Lately Adam Sandler films have been hit and miss, and in between serious and crude offerings he often hasn’t delivered on expectation. Working with children or within a childish theme seems to be his strongest point (Billy Madison, Big Daddy) and he returns to this in Bedtime Stories. It works in his favour as we are given a feel-good fairytale that provides a different offering for the kids (to the animation onslaught) and a watchable story for adults.
Skeeter Bronson (Sandler) waits every day for the manager position of his father’s old motel to be given to him as was promised when he was a child. When his sister Wendy (Courteney Cox) springs a week-long babysitting job on him, Skeeter finds himself the underdog as favourable best friend Jill (Keri Russell) knows his niece and nephew more than he does. To cope with his life’s dilemmas he turns his frustration into bedtime stories that partly become reality after they’re told.

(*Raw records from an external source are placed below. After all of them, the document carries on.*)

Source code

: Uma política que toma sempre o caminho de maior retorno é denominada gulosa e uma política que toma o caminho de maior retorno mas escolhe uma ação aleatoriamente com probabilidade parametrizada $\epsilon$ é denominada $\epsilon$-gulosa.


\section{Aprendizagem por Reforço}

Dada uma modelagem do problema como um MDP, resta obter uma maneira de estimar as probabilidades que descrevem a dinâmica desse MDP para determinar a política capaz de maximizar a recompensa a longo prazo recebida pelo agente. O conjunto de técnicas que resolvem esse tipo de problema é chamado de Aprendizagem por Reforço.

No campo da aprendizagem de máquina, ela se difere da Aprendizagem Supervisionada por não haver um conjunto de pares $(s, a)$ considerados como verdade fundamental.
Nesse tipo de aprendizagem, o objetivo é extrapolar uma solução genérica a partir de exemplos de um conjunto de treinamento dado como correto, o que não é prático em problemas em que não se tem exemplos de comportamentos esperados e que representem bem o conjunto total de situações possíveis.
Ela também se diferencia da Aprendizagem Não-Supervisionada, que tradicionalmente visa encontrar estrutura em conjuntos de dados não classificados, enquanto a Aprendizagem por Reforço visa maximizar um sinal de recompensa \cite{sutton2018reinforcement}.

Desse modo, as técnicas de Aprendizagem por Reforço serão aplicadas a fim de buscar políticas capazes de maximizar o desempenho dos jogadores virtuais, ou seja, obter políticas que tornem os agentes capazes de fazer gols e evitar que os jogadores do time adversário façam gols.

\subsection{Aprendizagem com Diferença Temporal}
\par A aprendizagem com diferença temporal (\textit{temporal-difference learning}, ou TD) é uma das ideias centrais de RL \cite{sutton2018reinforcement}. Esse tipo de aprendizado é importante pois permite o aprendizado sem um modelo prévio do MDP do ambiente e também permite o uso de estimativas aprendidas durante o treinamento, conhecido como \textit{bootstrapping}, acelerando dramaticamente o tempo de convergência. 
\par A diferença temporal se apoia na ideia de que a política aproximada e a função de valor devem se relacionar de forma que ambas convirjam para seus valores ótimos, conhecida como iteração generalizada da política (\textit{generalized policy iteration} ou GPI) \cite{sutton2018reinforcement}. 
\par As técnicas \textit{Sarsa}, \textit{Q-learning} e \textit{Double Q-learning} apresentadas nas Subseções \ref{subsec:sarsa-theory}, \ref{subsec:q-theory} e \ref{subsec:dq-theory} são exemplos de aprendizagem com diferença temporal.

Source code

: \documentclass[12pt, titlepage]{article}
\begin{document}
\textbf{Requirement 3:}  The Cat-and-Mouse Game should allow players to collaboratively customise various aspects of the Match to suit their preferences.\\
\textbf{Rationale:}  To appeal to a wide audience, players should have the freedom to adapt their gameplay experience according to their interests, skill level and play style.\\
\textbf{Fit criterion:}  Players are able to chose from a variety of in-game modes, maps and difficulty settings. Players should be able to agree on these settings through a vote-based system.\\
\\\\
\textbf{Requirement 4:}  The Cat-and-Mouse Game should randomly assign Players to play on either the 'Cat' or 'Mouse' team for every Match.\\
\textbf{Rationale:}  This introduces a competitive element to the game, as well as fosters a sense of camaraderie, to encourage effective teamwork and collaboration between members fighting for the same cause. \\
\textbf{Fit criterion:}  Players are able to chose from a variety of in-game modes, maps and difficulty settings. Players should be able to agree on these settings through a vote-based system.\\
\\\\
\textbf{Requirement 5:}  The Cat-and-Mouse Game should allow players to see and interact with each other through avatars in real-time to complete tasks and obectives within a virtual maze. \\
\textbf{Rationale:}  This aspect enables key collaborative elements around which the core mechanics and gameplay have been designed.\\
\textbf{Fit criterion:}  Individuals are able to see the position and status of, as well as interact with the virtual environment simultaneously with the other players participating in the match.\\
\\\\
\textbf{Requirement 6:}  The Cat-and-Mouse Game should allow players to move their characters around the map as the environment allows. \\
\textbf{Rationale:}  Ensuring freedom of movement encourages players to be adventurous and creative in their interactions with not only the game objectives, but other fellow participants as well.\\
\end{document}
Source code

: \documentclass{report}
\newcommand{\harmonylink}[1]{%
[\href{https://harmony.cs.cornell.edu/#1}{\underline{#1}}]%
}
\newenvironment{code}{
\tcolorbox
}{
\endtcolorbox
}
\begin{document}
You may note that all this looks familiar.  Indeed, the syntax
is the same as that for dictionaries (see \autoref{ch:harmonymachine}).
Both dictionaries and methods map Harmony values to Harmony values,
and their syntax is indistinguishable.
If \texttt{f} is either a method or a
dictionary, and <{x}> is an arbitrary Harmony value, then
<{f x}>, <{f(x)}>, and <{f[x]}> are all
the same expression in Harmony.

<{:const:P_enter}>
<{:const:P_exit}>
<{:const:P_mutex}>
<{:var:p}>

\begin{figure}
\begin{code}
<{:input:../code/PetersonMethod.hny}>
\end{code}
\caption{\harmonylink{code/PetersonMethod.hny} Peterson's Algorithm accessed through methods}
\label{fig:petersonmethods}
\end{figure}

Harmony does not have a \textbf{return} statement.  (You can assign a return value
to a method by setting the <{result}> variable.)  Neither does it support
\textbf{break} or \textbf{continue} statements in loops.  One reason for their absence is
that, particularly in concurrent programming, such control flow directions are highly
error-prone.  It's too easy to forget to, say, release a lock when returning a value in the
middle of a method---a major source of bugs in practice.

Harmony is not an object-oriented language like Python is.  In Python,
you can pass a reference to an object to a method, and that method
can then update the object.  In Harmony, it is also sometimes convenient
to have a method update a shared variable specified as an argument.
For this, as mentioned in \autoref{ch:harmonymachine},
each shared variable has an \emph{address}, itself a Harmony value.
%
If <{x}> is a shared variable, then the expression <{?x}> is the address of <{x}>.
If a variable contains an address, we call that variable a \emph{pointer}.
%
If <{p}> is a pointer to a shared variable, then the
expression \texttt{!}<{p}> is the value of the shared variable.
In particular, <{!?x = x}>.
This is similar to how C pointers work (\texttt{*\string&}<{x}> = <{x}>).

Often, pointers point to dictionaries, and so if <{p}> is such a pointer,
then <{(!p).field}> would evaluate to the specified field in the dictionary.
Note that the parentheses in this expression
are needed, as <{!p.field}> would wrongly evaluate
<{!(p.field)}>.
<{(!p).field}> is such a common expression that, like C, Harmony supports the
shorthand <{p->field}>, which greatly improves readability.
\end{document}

In-flavour director Adam Shankman (Hairspray) has a great cast who hold the film well together with their unique performances. It’s great to see Guy Pearce as villain Kendall, drawing on the flair used in Priscilla, Queen of the Desert, while Russell Brand gets the biggest laughs as Skeeter’s dim-witted best friend. Keri Russell gives an understated love interest and Teresa Palmer, Australia’s latest up-and-comer, is striking on screen although her performance is limited. That’s only because the show really belongs to Sandler and the kids though. Laura Ann Kesling and Jonathan Morgan Heit are what you would want when working with children; as Bobbi and Patrick they’re cute but not too cutesy, while Sandler himself works well with them to present a believable team. He doesn’t give an over-the-top performance that he’s so privy to doing, and in doing so lets us believe, to a degree, the incredulities happening to him – enough for the film’s purpose, as opposed to being turned off by it. Having said that, there can’t be an Adam Sandler film without at least a cameo from Rob Schneider – but it is minimal and surprisingly doesn’t detract from the storyline too much with unnecessary humour.
Shankman has handled this quite well, and his key is making it fun with minimum o-t-t extravagance. The narration from Skeeter’s dad Marty (Jonathan Pryce) suits the fairytale feel, while all the other plot conventions are given a comedic touch but without the sugar many kids films are recently projecting. There aren’t any subtle jokes for the adults, but there doesn’t need to be because the film works well with just the story.
Bedtime Stories gets a thumbs up for being a regular kids tale; it doesn’t try to be flashy, there are good characters and although the character archetypes are obvious, it’s easy not to mind in what is an overall enjoyable film.